Scan the entries below for the word "blob", then copy each line that holds it.

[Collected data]
Start of Block
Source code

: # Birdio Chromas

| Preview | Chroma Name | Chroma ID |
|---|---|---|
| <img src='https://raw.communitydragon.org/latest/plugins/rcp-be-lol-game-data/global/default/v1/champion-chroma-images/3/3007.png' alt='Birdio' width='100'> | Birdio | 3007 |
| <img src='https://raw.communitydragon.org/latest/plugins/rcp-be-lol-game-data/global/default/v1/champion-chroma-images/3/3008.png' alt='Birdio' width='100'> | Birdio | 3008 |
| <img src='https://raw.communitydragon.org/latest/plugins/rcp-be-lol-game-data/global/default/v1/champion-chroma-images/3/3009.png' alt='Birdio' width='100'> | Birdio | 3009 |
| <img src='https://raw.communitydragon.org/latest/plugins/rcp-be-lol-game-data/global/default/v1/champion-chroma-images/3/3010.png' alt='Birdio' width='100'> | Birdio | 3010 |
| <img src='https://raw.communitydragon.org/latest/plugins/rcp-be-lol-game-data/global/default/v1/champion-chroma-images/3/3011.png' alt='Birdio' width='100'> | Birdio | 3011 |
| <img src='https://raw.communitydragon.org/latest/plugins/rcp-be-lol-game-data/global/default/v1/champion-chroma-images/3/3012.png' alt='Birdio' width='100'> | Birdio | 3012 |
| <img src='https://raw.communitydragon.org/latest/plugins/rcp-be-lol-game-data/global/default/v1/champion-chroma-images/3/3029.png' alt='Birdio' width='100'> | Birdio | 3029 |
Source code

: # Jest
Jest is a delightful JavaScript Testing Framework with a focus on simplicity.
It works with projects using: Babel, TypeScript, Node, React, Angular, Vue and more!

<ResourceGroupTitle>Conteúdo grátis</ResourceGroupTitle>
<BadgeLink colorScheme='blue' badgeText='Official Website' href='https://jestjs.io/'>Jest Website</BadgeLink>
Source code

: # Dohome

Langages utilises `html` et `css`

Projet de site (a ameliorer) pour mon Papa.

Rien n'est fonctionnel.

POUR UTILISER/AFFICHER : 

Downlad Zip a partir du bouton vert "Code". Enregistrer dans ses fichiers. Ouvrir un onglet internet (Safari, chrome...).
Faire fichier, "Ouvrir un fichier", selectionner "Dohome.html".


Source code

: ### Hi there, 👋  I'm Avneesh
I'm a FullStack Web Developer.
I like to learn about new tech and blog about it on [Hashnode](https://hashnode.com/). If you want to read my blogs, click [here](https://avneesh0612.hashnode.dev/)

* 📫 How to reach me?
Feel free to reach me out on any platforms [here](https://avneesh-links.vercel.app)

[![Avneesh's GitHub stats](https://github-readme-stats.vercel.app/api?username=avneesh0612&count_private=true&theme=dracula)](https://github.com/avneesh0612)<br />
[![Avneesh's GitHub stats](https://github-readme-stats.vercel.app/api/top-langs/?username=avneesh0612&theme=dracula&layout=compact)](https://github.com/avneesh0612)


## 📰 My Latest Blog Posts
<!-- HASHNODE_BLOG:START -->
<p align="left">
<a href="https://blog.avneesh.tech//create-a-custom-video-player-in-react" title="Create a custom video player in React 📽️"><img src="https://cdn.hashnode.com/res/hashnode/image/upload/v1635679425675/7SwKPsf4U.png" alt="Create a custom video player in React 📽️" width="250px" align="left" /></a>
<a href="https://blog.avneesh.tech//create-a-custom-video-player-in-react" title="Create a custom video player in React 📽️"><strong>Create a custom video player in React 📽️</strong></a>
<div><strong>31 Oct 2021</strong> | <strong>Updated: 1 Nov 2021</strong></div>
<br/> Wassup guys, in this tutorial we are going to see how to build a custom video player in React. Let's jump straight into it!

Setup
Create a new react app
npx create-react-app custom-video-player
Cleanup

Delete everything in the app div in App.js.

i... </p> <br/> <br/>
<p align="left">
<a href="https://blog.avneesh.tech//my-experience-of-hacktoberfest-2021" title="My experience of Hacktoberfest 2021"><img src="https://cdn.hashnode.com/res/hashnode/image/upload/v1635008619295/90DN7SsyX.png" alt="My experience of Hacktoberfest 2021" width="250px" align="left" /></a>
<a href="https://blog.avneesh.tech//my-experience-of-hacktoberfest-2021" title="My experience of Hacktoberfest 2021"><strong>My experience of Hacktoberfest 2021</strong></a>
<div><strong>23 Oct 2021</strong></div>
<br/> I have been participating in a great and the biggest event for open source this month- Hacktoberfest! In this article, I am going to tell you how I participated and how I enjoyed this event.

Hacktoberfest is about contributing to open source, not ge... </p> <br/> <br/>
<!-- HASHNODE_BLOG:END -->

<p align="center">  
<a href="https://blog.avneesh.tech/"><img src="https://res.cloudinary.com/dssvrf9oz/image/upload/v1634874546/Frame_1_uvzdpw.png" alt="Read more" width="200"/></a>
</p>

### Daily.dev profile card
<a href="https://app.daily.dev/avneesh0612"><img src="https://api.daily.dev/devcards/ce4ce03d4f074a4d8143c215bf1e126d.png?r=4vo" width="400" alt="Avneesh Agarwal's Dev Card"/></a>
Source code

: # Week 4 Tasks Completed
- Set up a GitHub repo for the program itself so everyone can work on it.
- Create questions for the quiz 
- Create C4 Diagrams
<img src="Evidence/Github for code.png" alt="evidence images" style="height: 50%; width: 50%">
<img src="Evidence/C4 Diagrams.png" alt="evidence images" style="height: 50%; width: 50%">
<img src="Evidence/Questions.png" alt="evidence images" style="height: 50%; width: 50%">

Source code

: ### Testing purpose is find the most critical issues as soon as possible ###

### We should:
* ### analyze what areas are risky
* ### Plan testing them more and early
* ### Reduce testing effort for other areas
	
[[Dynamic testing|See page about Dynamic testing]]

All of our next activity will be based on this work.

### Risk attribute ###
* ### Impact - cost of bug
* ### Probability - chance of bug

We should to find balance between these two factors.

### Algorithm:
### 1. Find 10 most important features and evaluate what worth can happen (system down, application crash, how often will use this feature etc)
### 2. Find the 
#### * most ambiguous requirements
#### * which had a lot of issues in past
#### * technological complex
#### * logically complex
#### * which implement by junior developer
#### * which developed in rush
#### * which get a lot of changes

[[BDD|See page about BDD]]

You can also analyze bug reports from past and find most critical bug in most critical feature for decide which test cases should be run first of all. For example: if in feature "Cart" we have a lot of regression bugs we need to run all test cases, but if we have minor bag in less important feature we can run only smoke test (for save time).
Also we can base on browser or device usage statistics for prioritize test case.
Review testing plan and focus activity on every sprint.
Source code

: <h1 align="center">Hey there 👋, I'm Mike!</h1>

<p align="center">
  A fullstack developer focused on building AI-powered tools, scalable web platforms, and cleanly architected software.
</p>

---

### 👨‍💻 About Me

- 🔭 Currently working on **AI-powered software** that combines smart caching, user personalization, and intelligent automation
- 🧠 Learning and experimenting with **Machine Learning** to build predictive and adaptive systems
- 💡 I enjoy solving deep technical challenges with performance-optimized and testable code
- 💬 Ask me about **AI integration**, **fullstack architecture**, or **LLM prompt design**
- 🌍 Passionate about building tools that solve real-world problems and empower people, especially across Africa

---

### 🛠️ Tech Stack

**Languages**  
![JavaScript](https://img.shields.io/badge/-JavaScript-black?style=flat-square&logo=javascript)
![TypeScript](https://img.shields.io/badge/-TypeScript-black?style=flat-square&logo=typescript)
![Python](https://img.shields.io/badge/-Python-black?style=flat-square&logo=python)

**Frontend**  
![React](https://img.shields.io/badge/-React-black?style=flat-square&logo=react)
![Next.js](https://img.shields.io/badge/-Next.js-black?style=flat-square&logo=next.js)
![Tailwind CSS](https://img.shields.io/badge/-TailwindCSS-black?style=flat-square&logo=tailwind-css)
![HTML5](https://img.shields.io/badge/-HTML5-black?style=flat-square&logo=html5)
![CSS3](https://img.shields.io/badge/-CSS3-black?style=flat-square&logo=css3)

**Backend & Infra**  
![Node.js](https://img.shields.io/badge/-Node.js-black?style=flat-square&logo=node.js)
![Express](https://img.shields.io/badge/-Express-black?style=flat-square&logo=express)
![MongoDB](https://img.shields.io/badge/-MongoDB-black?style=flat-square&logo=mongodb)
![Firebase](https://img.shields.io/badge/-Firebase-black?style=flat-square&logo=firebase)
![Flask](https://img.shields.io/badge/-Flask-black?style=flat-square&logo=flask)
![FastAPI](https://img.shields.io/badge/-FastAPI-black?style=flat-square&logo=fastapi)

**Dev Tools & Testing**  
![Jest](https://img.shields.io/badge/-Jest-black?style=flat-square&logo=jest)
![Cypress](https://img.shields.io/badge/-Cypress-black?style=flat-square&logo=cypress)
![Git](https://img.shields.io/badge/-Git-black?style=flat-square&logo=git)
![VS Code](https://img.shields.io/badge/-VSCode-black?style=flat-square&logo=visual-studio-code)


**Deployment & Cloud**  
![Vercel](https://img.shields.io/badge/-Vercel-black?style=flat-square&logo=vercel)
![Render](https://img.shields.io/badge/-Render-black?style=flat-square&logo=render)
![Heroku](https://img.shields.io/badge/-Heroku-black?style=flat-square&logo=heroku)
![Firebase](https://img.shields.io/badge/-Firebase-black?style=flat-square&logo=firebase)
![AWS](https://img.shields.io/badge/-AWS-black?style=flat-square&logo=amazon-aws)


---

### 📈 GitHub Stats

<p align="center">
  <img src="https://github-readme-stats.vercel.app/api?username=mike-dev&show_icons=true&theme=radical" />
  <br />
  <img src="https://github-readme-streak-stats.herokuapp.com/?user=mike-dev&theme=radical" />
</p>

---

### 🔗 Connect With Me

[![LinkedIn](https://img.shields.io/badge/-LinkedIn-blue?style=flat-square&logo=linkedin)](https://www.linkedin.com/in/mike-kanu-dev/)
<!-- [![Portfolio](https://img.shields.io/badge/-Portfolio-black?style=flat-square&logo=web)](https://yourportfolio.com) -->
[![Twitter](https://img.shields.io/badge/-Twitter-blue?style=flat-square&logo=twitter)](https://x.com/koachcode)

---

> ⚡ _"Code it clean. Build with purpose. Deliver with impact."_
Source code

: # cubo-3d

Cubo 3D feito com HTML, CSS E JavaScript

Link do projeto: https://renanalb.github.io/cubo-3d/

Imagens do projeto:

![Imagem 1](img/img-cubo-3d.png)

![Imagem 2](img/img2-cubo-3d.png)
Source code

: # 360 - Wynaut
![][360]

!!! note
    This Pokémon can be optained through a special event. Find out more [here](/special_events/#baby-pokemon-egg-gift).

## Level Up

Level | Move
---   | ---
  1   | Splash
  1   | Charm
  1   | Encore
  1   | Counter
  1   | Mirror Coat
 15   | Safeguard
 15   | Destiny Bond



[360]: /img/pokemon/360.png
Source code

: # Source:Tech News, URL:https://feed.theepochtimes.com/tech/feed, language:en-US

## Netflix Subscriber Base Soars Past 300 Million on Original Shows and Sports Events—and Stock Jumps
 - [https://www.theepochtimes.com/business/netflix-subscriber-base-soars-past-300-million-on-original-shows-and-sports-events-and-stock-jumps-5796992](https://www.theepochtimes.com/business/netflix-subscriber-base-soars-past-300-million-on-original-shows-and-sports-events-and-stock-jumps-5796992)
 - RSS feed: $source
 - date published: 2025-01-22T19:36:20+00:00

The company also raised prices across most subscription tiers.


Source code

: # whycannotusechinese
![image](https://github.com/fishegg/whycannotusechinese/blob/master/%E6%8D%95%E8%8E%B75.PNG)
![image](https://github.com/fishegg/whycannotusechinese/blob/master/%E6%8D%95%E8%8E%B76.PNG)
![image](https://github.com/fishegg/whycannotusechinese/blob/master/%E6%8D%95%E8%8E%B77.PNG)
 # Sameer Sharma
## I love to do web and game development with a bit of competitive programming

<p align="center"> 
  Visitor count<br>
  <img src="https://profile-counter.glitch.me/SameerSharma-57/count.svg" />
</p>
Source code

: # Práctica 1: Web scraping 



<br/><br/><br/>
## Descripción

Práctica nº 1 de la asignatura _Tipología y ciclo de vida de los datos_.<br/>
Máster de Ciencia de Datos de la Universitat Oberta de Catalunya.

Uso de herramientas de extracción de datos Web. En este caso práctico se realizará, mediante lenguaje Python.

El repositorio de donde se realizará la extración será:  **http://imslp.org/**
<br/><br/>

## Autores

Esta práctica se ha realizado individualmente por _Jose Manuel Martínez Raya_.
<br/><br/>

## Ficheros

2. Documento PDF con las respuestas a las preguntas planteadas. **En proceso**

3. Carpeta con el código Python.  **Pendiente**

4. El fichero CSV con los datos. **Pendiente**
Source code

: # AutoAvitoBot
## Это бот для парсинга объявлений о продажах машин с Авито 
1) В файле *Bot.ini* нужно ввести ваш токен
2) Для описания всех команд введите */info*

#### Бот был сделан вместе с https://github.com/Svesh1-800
End of Block
FINISHED TASK:
![image](https://github.com/fishegg/whycannotusechinese/blob/master/%E6%8D%95%E8%8E%B75.PNG)
![image](https://github.com/fishegg/whycannotusechinese/blob/master/%E6%8D%95%E8%8E%B76.PNG)
![image](https://github.com/fishegg/whycannotusechinese/blob/master/%E6%8D%95%E8%8E%B77.PNG)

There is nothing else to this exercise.